Squires, Catherine R. The Post-Racial Mystique: Media and Race in the Twenty-First Century. New York University Press, 2014.

Walt Disney’s Story Land: 55 favorite stories adapted from Walt Disney films. Racine, WI: Golden Press, 1974.


Related links on this site:


I plan to include a much shorter excerpt of this piece in the introduction to my book, currently titled Was the Cat in the Hat Black?: Structures of Racism in Children’s Literature. Indeed, I wrote this personal essay to help me write the introduction. Criticisms, comments, suggestions for improvement and for further reading are all welcome. For that matter, if you’ve any suggestions on how much (if any) of this should be included, I’d welcome opinions there, too.


Image sources: two photos of author and dolls (Philip Nel), Racial Innocence (NYU Press), The Adventures of Two Dutch Dolls and a Golliwogg (Lusenberg.com), Golliwog doll (Jim Crow Museum of Racist Memorabilia), Walt Disney’s Story Land (Philip Nel), Playmobile (Amazon.com).

7 Comments »

  1. Debbie Reese Said,

    January 13, 2015 @ 7:36 pm

    Well… who is the ‘we’ that needs a wider range of toys? I get what you mean, but, we’d still have white people playing with POC in toy form, even if the toy was not a stereotype. That still puts the white child in a pretty powerful position, doesn’t it?

    The imbalances are so incredible. And it is so wearying to note them. I say that as a Native woman and mother and educator… The stream of imbalance is so steady. It is wrong, come to think of it, to call it a stream. It is a flood that isn’t borne of a storm. It is a flood borne of force of the existing power structures.

    Did you see my analysis of TIme’s lists of 100 best YA and children’s books? So dang white. So very dang white. In the midst of what I thought was a heightened sense of awareness. Was I wrong to think there was a heightened awareness? I think that within this domain that you, Phil, and me, inhabit, there IS a heightened awareness, but once we step out of it, to be with our siblings, our cousins… do we carry and share that awareness?

  2. Philip Nel Said,

    January 13, 2015 @ 10:52 pm

    Debbie: Good point about the toy putting a white child in a powerful position. You’re right that there may be some unintended consequences there.

    However, since you ask, I did intend that “we” to include people of all racial and ethnic backgrounds. Perhaps I am naïve (or, more likely, perhaps my judgment is impaired by my own privilege), but I imagine that all children would benefit from playing with toys that better represented humanity’s many colors and cultures. Imagine, say, a Playmobil doctor’s office set that featured doctors and nurses of a variety of skin hues, and that (unlike the Playmobil doctor’s office my sister and I had when we were kids) imagined both female doctors and male nurses. The imagined community conjured by such a Playmobil set would convey to children a positive, inclusive message.

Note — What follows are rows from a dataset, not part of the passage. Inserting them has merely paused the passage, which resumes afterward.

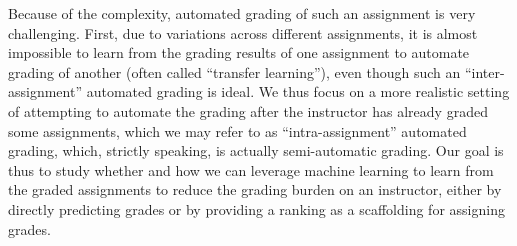 Because of the complexity, automated grading of such an assignment is very
challenging. First, due to variations across different assignments, it is
almost impossible to learn from the grading results of one assignment to
automate grading of another (often called ``transfer learning''), even
though such an ``inter-assignment'' automated grading is ideal.  We thus
focus on a more realistic setting of attempting to automate the grading
after the instructor has already graded some assignments, which we may
refer to as ``intra-assignment'' automated grading, which, strictly
speaking, is actually semi-automatic grading.  Our goal is thus to study
whether and how we can leverage machine learning to learn from the graded
assignments to reduce the grading burden on an instructor, either by
directly predicting grades or by providing a ranking as a scaffolding for
assigning grades.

    I saw the Time 100 list piece scroll by in my feed, but I haven’t had a chance to read it just yet. Thanks for calling my attention to it.

  3. Charles Hatfield Said,

    January 14, 2015 @ 10:08 am

    Excellent piece, Phil. It whets my appetite for your new book. Indeed, as I started reading it, I thought, “This is the run-up to a new book project, isn’t it?” Glad to know that I guessed right. :)

    I had an all-black sock doll named Sambo made for me by a cousin. I don’t remember whether I played with it much; I think I did. But by the time I was in my double digits, Sambo lay buried in a dresser drawing, unheeded. Your recollection of the “Gollies” brought this back to mind: an anomalous, unclaimed fact, unsorted in memory, unplaced, unhallowed, and definitely unacknowledged as part of my personal history. But it was a part of that history nonetheless. I think I share the sense of embarrassment and chagrin you express here.

    Debbie’s point about children’s power over dolls is well taken. However, I don’t think doll play works without this admittedly troubling aspect. Dolls may script certain kinds of cultural performance, but in my experience children persist on “misusing” dolls in their own inventive, and frankly sometimes scary, ways, as if in resistance to the script. The neighborhood punk who does Frankenstein-like modifications on his dolls in TOY STORY should perhaps have been a celebratory figure rather than a bad guy; children often put their dolls through hell, and I suspect that’s one of the reasons doll play “works.” I recall using GI Joes for target practice (not with real guns, but with rocks). And I recall risking damage to dolls for the sake of impromptu stories. I hate to go all Bettelheim here, but it seems to me that there is sometimes a darkness in play that cannot quite be scripted.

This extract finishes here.